→ Required work: Output every entry below exactly, without its pictures.

→ Supplied material:
+ + + + + + +
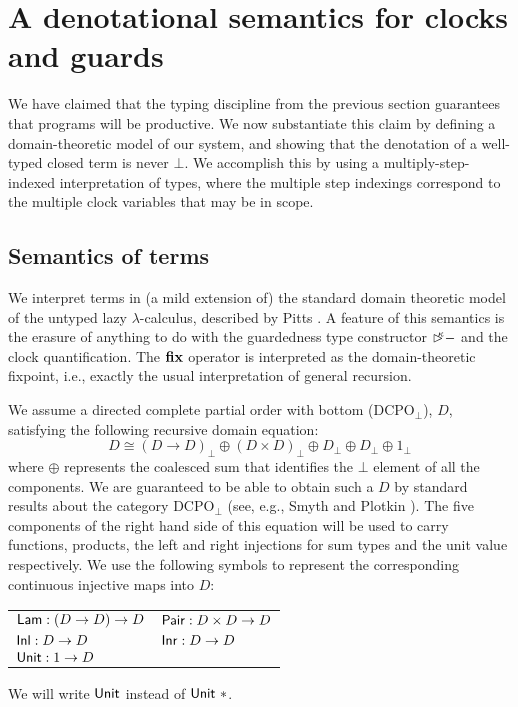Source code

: \section{A denotational semantics for clocks and guards}
\label{sec:semantics}

We have claimed that the typing discipline from the previous section
guarantees that programs will be productive. We now substantiate this
claim by defining a domain-theoretic model of our system, and showing
that the denotation of a well-typed closed term is never $\bot$. We
accomplish this by using a multiply-step-indexed interpretation of
types, where the multiple step indexings correspond to the multiple
clock variables that may be in scope.

\subsection{Semantics of terms}
\label{sec:semantics-of-programs}

We interpret terms in (a mild extension of) the standard domain
theoretic model of the untyped lazy $\lambda$-calculus, described by
Pitts \cite{PittsAM:compavm}. A feature of this semantics is the
erasure of anything to do with the guardedness type constructor
$\mathord{\rhd\kern-0.4em^{\kappa}}-$ and the clock quantification. The $\textbf{fix}$ operator
is interpreted as the domain-theoretic fixpoint, i.e., exactly the
usual interpretation of general recursion.

We assume a directed complete partial order with bottom
($\mathrm{DCPO}_\bot$), $D$, satisfying the following recursive domain
equation:
\begin{displaymath}
  D \cong (D \to D)_\bot \oplus (D \times D)_\bot \oplus D_\bot \oplus D_\bot \oplus 1_\bot
\end{displaymath}
where $\oplus$ represents the coalesced sum that identifies the $\bot$
element of all the components. We are guaranteed to be able to obtain
such a $D$ by standard results about the category $\mathrm{DCPO}_\bot$
(see, e.g., Smyth and Plotkin \cite{smyth82category}). The five
components of the right hand side of this equation will be used to
carry functions, products, the left and right injections for sum types
and the unit value respectively. We use the following symbols to
represent the corresponding continuous injective maps into $D$:
\begin{center}
  \begin{tabular}{ll}
    $\mathsf{Lam} : (D \to D) \to D$ & $\mathsf{Pair} : D \times D \to D$ \\
    $\mathsf{Inl} : D \to D$ & $\mathsf{Inr} : D \to D$ \\
    $\mathsf{Unit} : 1 \to D$
  \end{tabular}  
\end{center}
We will write $\mathsf{Unit}$ instead of $\mathsf{Unit}\ *$.


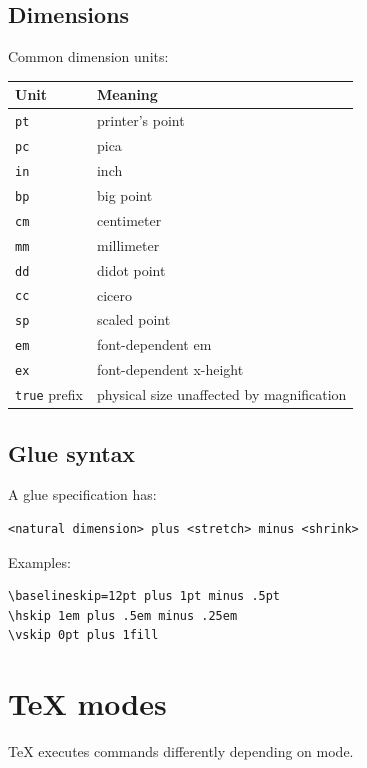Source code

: \documentclass[11pt]{article}
\begin{document}
\subsection{Dimensions}\label{dimensions}

Common dimension units:

\begin{longtable}[]{@{}ll@{}}
\toprule\noalign{}
Unit & Meaning \\
\midrule\noalign{}
\endhead
\bottomrule\noalign{}
\endlastfoot
\texttt{pt} & printer's point \\
\texttt{pc} & pica \\
\texttt{in} & inch \\
\texttt{bp} & big point \\
\texttt{cm} & centimeter \\
\texttt{mm} & millimeter \\
\texttt{dd} & didot point \\
\texttt{cc} & cicero \\
\texttt{sp} & scaled point \\
\texttt{em} & font-dependent em \\
\texttt{ex} & font-dependent x-height \\
\texttt{true} prefix & physical size unaffected by magnification \\
\end{longtable}

\subsection{Glue syntax}\label{glue-syntax}

A glue specification has:

\begin{verbatim}
<natural dimension> plus <stretch> minus <shrink>
\end{verbatim}

Examples:

\begin{verbatim}
\baselineskip=12pt plus 1pt minus .5pt
\hskip 1em plus .5em minus .25em
\vskip 0pt plus 1fill
\end{verbatim}

\section{TeX modes}\label{tex-modes}

TeX executes commands differently depending on mode.
\end{document}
+ + + + + + +
→ Output of the task:
Source code

: \section{A denotational semantics for clocks and guards}
\label{sec:semantics}

We have claimed that the typing discipline from the previous section
guarantees that programs will be productive. We now substantiate this
claim by defining a domain-theoretic model of our system, and showing
that the denotation of a well-typed closed term is never $\bot$. We
accomplish this by using a multiply-step-indexed interpretation of
types, where the multiple step indexings correspond to the multiple
clock variables that may be in scope.

\subsection{Semantics of terms}
\label{sec:semantics-of-programs}

We interpret terms in (a mild extension of) the standard domain
theoretic model of the untyped lazy $\lambda$-calculus, described by
Pitts \cite{PittsAM:compavm}. A feature of this semantics is the
erasure of anything to do with the guardedness type constructor
$\mathord{\rhd\kern-0.4em^{\kappa}}-$ and the clock quantification. The $\textbf{fix}$ operator
is interpreted as the domain-theoretic fixpoint, i.e., exactly the
usual interpretation of general recursion.

We assume a directed complete partial order with bottom
($\mathrm{DCPO}_\bot$), $D$, satisfying the following recursive domain
equation:
\begin{displaymath}
  D \cong (D \to D)_\bot \oplus (D \times D)_\bot \oplus D_\bot \oplus D_\bot \oplus 1_\bot
\end{displaymath}
where $\oplus$ represents the coalesced sum that identifies the $\bot$
element of all the components. We are guaranteed to be able to obtain
such a $D$ by standard results about the category $\mathrm{DCPO}_\bot$
(see, e.g., Smyth and Plotkin \cite{smyth82category}). The five
components of the right hand side of this equation will be used to
carry functions, products, the left and right injections for sum types
and the unit value respectively. We use the following symbols to
represent the corresponding continuous injective maps into $D$:
\begin{center}
  \begin{tabular}{ll}
    $\mathsf{Lam} : (D \to D) \to D$ & $\mathsf{Pair} : D \times D \to D$ \\
    $\mathsf{Inl} : D \to D$ & $\mathsf{Inr} : D \to D$ \\
    $\mathsf{Unit} : 1 \to D$
  \end{tabular}  
\end{center}
We will write $\mathsf{Unit}$ instead of $\mathsf{Unit}\ *$.


Source code

: \documentclass[11pt]{article}
\begin{document}
\subsection{Dimensions}\label{dimensions}

Common dimension units:

\begin{longtable}[]{@{}ll@{}}
\toprule\noalign{}
Unit & Meaning \\
\midrule\noalign{}
\endhead
\bottomrule\noalign{}
\endlastfoot
\texttt{pt} & printer's point \\
\texttt{pc} & pica \\
\texttt{in} & inch \\
\texttt{bp} & big point \\
\texttt{cm} & centimeter \\
\texttt{mm} & millimeter \\
\texttt{dd} & didot point \\
\texttt{cc} & cicero \\
\texttt{sp} & scaled point \\
\texttt{em} & font-dependent em \\
\texttt{ex} & font-dependent x-height \\
\texttt{true} prefix & physical size unaffected by magnification \\
\end{longtable}

\subsection{Glue syntax}\label{glue-syntax}

A glue specification has:

\begin{verbatim}
<natural dimension> plus <stretch> minus <shrink>
\end{verbatim}

Examples:

\begin{verbatim}
\baselineskip=12pt plus 1pt minus .5pt
\hskip 1em plus .5em minus .25em
\vskip 0pt plus 1fill
\end{verbatim}

\section{TeX modes}\label{tex-modes}

TeX executes commands differently depending on mode.
\end{document}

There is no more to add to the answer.